> Exercise instructions: Only those lines running from the start of the listing below through the line that holds "#### Release Notes" are to be written out, exactly and in full.

> Extracted information:
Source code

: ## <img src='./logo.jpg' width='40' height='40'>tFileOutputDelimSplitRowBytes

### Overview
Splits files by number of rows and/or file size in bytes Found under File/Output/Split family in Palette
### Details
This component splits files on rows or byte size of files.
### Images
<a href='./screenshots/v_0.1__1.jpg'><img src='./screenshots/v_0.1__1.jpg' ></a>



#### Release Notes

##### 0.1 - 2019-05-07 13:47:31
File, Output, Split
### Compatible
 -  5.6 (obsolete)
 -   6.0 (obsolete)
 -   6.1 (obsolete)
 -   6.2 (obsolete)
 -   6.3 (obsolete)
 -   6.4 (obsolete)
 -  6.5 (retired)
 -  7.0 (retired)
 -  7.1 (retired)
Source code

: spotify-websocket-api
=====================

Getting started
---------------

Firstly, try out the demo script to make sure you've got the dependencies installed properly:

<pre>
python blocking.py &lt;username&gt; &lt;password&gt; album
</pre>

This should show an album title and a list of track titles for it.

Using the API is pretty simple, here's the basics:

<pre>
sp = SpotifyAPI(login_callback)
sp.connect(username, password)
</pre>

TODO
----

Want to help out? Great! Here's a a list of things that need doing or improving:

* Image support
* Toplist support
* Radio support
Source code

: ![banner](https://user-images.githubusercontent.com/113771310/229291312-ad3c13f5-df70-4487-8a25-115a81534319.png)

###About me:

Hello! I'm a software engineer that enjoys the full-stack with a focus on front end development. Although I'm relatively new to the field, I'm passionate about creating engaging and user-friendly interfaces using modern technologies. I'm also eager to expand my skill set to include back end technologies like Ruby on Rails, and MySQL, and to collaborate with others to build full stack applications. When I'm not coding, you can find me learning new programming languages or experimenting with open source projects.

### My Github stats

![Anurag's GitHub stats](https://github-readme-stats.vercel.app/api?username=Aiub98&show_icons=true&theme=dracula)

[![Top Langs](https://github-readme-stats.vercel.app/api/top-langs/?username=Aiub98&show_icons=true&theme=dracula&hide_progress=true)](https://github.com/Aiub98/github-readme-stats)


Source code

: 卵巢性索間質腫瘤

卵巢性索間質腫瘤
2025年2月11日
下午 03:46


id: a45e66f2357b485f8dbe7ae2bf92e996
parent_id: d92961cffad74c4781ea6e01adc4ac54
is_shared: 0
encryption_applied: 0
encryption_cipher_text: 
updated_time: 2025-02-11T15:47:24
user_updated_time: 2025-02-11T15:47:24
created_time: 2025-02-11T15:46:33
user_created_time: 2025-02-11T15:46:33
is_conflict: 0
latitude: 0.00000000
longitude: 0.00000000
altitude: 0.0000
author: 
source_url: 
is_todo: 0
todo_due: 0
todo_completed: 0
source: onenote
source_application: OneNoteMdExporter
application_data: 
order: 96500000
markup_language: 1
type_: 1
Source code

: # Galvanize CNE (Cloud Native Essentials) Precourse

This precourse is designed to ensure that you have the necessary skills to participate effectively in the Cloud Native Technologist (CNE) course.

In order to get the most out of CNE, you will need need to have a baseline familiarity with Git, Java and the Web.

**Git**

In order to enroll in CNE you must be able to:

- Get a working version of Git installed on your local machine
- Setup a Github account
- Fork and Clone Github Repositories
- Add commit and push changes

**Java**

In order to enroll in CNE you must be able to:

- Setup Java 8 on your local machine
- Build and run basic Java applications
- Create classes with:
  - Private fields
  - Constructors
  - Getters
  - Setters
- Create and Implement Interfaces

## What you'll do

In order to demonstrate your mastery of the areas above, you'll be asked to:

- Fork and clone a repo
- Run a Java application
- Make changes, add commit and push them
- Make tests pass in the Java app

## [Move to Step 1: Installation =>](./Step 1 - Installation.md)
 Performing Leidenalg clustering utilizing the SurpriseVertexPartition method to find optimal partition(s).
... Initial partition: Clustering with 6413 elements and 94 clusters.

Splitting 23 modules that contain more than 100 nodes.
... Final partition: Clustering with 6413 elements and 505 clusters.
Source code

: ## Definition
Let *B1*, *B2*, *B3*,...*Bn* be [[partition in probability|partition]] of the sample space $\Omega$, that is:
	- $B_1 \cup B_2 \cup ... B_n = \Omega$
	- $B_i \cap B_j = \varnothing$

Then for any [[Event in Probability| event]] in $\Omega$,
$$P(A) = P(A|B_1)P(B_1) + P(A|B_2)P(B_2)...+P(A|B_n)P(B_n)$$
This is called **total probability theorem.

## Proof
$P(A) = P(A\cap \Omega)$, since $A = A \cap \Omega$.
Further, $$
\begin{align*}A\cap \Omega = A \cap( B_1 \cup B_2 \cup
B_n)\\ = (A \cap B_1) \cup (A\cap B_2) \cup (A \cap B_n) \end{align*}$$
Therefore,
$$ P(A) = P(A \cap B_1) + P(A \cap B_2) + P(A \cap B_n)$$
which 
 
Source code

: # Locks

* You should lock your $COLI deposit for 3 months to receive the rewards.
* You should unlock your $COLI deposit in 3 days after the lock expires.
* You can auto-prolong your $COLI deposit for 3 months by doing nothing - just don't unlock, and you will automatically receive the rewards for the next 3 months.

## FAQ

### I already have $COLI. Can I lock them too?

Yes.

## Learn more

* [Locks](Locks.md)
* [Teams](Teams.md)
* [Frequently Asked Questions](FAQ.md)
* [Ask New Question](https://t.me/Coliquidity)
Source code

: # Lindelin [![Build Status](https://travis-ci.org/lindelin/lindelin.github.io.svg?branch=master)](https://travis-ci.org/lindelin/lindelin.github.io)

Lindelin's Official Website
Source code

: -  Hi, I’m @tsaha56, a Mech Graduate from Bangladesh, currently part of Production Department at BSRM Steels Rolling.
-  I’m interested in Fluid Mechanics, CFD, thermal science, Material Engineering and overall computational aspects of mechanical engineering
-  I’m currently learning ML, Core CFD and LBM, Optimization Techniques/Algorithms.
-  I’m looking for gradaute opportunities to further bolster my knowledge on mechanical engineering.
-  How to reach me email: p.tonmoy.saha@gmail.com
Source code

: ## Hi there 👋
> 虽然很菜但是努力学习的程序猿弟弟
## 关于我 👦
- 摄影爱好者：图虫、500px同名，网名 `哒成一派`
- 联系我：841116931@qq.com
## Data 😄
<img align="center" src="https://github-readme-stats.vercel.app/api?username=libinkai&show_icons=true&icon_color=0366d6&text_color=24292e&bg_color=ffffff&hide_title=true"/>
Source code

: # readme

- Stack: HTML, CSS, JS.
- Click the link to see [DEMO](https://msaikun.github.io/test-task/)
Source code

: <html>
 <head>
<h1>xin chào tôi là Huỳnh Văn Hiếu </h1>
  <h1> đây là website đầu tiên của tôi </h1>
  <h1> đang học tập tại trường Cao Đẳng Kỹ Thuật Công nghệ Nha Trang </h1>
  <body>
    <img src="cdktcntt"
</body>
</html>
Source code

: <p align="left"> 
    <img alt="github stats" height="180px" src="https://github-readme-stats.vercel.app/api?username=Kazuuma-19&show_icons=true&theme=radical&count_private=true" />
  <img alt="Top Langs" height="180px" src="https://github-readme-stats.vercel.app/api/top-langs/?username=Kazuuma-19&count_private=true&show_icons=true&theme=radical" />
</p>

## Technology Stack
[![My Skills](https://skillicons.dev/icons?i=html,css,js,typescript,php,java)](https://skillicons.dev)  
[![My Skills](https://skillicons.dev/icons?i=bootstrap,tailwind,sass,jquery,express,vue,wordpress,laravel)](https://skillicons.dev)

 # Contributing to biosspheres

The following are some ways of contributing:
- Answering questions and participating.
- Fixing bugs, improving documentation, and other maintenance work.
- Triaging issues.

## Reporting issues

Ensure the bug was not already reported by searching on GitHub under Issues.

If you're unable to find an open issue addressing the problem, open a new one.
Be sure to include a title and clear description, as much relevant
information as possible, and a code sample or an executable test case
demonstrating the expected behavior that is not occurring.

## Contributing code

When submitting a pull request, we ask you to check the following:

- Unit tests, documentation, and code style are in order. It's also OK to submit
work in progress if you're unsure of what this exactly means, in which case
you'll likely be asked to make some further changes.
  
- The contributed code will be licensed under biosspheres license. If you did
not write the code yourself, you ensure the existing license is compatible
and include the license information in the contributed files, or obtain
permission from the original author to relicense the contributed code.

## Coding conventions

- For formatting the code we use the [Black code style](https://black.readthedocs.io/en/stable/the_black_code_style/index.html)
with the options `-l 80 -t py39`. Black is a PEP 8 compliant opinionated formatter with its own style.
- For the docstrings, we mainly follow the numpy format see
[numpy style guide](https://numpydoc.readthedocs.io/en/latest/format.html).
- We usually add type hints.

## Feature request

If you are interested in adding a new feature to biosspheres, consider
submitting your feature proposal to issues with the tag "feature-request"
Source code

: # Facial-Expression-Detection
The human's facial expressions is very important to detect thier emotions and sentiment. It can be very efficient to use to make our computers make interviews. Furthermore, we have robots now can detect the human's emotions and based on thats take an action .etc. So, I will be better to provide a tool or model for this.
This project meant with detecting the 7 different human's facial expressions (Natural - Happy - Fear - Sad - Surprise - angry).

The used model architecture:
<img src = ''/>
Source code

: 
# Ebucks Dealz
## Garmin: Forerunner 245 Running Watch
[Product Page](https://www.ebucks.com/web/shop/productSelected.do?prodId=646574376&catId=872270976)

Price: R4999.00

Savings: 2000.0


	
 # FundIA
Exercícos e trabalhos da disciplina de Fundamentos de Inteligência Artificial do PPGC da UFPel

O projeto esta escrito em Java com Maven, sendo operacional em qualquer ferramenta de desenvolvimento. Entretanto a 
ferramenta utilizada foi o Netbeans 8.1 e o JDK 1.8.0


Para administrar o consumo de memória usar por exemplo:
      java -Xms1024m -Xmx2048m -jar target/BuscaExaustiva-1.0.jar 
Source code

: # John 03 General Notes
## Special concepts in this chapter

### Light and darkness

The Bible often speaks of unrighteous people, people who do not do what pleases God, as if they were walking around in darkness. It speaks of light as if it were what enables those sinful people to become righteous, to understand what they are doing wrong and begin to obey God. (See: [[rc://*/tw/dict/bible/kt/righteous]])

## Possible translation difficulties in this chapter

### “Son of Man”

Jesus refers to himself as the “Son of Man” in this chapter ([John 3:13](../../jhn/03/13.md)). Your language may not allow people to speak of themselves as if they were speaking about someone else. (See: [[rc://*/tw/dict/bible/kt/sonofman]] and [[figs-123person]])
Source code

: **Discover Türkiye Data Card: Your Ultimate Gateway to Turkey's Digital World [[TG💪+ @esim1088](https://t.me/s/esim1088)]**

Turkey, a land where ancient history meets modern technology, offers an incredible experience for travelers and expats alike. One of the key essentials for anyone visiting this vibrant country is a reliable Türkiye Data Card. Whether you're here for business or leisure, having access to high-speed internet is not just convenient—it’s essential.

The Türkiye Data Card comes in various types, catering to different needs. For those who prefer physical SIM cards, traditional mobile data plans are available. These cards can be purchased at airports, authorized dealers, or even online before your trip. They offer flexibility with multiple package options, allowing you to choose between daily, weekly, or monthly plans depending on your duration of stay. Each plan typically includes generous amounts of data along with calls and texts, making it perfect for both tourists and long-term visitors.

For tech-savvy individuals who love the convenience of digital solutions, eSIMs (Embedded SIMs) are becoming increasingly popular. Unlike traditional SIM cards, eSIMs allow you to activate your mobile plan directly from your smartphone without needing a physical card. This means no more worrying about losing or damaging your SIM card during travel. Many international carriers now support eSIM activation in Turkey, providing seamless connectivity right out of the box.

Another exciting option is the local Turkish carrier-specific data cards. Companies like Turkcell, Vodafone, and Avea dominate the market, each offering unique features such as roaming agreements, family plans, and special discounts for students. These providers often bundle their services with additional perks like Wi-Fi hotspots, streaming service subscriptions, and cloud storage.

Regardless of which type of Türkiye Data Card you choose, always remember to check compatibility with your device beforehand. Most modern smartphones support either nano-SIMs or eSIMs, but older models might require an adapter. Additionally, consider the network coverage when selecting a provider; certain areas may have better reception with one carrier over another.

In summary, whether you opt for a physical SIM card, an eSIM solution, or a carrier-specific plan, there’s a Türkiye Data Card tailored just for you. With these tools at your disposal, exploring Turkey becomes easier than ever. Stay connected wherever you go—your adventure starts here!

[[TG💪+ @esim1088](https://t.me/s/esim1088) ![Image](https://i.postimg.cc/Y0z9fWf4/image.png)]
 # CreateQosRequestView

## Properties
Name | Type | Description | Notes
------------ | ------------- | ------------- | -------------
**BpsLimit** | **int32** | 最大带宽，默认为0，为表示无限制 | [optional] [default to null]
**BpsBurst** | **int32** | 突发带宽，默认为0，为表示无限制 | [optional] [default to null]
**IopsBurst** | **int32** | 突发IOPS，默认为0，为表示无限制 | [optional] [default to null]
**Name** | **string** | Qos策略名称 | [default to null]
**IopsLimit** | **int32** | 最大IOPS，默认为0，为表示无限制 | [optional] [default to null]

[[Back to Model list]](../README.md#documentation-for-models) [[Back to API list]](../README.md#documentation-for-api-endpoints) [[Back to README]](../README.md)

> Task answer:
Source code

: ## <img src='./logo.jpg' width='40' height='40'>tFileOutputDelimSplitRowBytes

### Overview
Splits files by number of rows and/or file size in bytes Found under File/Output/Split family in Palette
### Details
This component splits files on rows or byte size of files.
### Images
<a href='./screenshots/v_0.1__1.jpg'><img src='./screenshots/v_0.1__1.jpg' ></a>



#### Release Notes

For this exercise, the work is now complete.